Nothing but the pictures should be left out when you copy the records exactly.

(Data excerpts)
>>>>
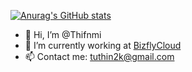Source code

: [![Anurag's GitHub stats](https://github-readme-stats.vercel.app/api?username=Thifnmi)](https://github.com/anuraghazra/github-readme-stats)


- 👋 Hi, I’m @Thifnmi
- 🌱 I’m currently working at [BizflyCloud](https://bizflycloud.vn/)
- 📫 Contact me: tuthin2k@gmail.com

<!---
Thifnmi/Thifnmi is a ✨ special ✨ repository because its `README.md` (this file) appears on your GitHub profile.
You can click the Preview link to take a look at your changes.
--->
<<<<
- _Answer below_
Source code

: [![Anurag's GitHub stats](https://github-readme-stats.vercel.app/api?username=Thifnmi)](https://github.com/anuraghazra/github-readme-stats)


- 👋 Hi, I’m @Thifnmi
- 🌱 I’m currently working at [BizflyCloud](https://bizflycloud.vn/)
- 📫 Contact me: tuthin2k@gmail.com

<!---
Thifnmi/Thifnmi is a ✨ special ✨ repository because its `README.md` (this file) appears on your GitHub profile.
You can click the Preview link to take a look at your changes.
--->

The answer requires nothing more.